Exercise data START

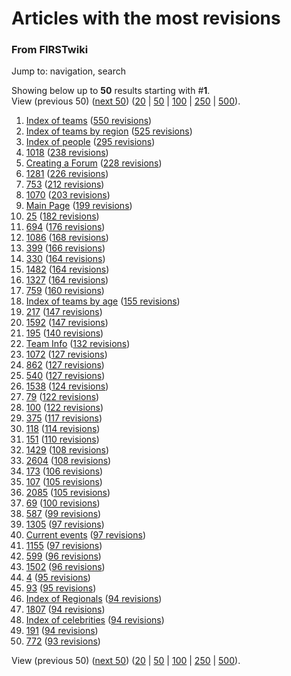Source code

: # Articles with the most revisions

### From FIRSTwiki

Jump to: navigation, search

Showing below up to **50** results starting with #**1**.  
View (previous 50) ([next
50](/index.php?title=Special:Mostrevisions&limit=50&offset=50))
([20](/index.php?title=Special:Mostrevisions&limit=20&offset=0) |
[50](/index.php?title=Special:Mostrevisions&limit=50&offset=0) |
[100](/index.php?title=Special:Mostrevisions&limit=100&offset=0) |
[250](/index.php?title=Special:Mostrevisions&limit=250&offset=0) |
[500](/index.php?title=Special:Mostrevisions&limit=500&offset=0)).

  1. [Index of teams](Index_of_teams "Index of teams" ) ([550 revisions](/index.php?title=Index_of_teams&action=history "Index of teams" ))
  2. [Index of teams by region](Index_of_teams_by_region "Index of teams by region" ) ([525 revisions](/index.php?title=Index_of_teams_by_region&action=history "Index of teams by region" ))
  3. [Index of people](Index_of_people "Index of people" ) ([295 revisions](/index.php?title=Index_of_people&action=history "Index of people" ))
  4. [1018](1018 "1018" ) ([238 revisions](/index.php?title=1018&action=history "1018" ))
  5. [Creating a Forum](Creating_a_Forum "Creating a Forum" ) ([228 revisions](/index.php?title=Creating_a_Forum&action=history "Creating a Forum" ))
  6. [1281](1281 "1281" ) ([226 revisions](/index.php?title=1281&action=history "1281" ))
  7. [753](753 "753" ) ([212 revisions](/index.php?title=753&action=history "753" ))
  8. [1070](1070 "1070" ) ([203 revisions](/index.php?title=1070&action=history "1070" ))
  9. [Main Page](Main_Page "Main Page" ) ([199 revisions](/index.php?title=Main_Page&action=history "Main Page" ))
  10. [25](25 "25" ) ([182 revisions](/index.php?title=25&action=history "25" ))
  11. [694](694 "694" ) ([176 revisions](/index.php?title=694&action=history "694" ))
  12. [1086](1086 "1086" ) ([168 revisions](/index.php?title=1086&action=history "1086" ))
  13. [399](399 "399" ) ([166 revisions](/index.php?title=399&action=history "399" ))
  14. [330](330 "330" ) ([164 revisions](/index.php?title=330&action=history "330" ))
  15. [1482](1482 "1482" ) ([164 revisions](/index.php?title=1482&action=history "1482" ))
  16. [1327](1327 "1327" ) ([164 revisions](/index.php?title=1327&action=history "1327" ))
  17. [759](759 "759" ) ([160 revisions](/index.php?title=759&action=history "759" ))
  18. [Index of teams by age](Index_of_teams_by_age "Index of teams by age" ) ([155 revisions](/index.php?title=Index_of_teams_by_age&action=history "Index of teams by age" ))
  19. [217](217 "217" ) ([147 revisions](/index.php?title=217&action=history "217" ))
  20. [1592](1592 "1592" ) ([147 revisions](/index.php?title=1592&action=history "1592" ))
  21. [195](195 "195" ) ([140 revisions](/index.php?title=195&action=history "195" ))
  22. [Team Info](Team_Info "Team Info" ) ([132 revisions](/index.php?title=Team_Info&action=history "Team Info" ))
  23. [1072](1072 "1072" ) ([127 revisions](/index.php?title=1072&action=history "1072" ))
  24. [862](862 "862" ) ([127 revisions](/index.php?title=862&action=history "862" ))
  25. [540](540 "540" ) ([127 revisions](/index.php?title=540&action=history "540" ))
  26. [1538](1538 "1538" ) ([124 revisions](/index.php?title=1538&action=history "1538" ))
  27. [79](79 "79" ) ([122 revisions](/index.php?title=79&action=history "79" ))
  28. [100](100 "100" ) ([122 revisions](/index.php?title=100&action=history "100" ))
  29. [375](375 "375" ) ([117 revisions](/index.php?title=375&action=history "375" ))
  30. [118](118 "118" ) ([114 revisions](/index.php?title=118&action=history "118" ))
  31. [151](151 "151" ) ([110 revisions](/index.php?title=151&action=history "151" ))
  32. [1429](1429 "1429" ) ([108 revisions](/index.php?title=1429&action=history "1429" ))
  33. [2604](2604 "2604" ) ([108 revisions](/index.php?title=2604&action=history "2604" ))
  34. [173](173 "173" ) ([106 revisions](/index.php?title=173&action=history "173" ))
  35. [107](107 "107" ) ([105 revisions](/index.php?title=107&action=history "107" ))
  36. [2085](2085 "2085" ) ([105 revisions](/index.php?title=2085&action=history "2085" ))
  37. [69](69 "69" ) ([100 revisions](/index.php?title=69&action=history "69" ))
  38. [587](587 "587" ) ([99 revisions](/index.php?title=587&action=history "587" ))
  39. [1305](1305 "1305" ) ([97 revisions](/index.php?title=1305&action=history "1305" ))
  40. [Current events](Current_events "Current events" ) ([97 revisions](/index.php?title=Current_events&action=history "Current events" ))
  41. [1155](1155 "1155" ) ([97 revisions](/index.php?title=1155&action=history "1155" ))
  42. [599](599 "599" ) ([96 revisions](/index.php?title=599&action=history "599" ))
  43. [1502](1502 "1502" ) ([96 revisions](/index.php?title=1502&action=history "1502" ))
  44. [4](4 "4" ) ([95 revisions](/index.php?title=4&action=history "4" ))
  45. [93](93 "93" ) ([95 revisions](/index.php?title=93&action=history "93" ))
  46. [Index of Regionals](Index_of_Regionals "Index of Regionals" ) ([94 revisions](/index.php?title=Index_of_Regionals&action=history "Index of Regionals" ))
  47. [1807](1807 "1807" ) ([94 revisions](/index.php?title=1807&action=history "1807" ))
  48. [Index of celebrities](Index_of_celebrities "Index of celebrities" ) ([94 revisions](/index.php?title=Index_of_celebrities&action=history "Index of celebrities" ))
  49. [191](191 "191" ) ([94 revisions](/index.php?title=191&action=history "191" ))
  50. [772](772 "772" ) ([93 revisions](/index.php?title=772&action=history "772" ))

View (previous 50) ([next
50](/index.php?title=Special:Mostrevisions&limit=50&offset=50))
([20](/index.php?title=Special:Mostrevisions&limit=20&offset=0) |
[50](/index.php?title=Special:Mostrevisions&limit=50&offset=0) |
[100](/index.php?title=Special:Mostrevisions&limit=100&offset=0) |
[250](/index.php?title=Special:Mostrevisions&limit=250&offset=0) |
[500](/index.php?title=Special:Mostrevisions&limit=500&offset=0)).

Exercise data END

■ Your instructions: Your answer must be every line from the entries that contains the string "with", copied as it stands.

■ Written reply:
: # Articles with the most revisions
Showing below up to **50** results starting with #**1**.  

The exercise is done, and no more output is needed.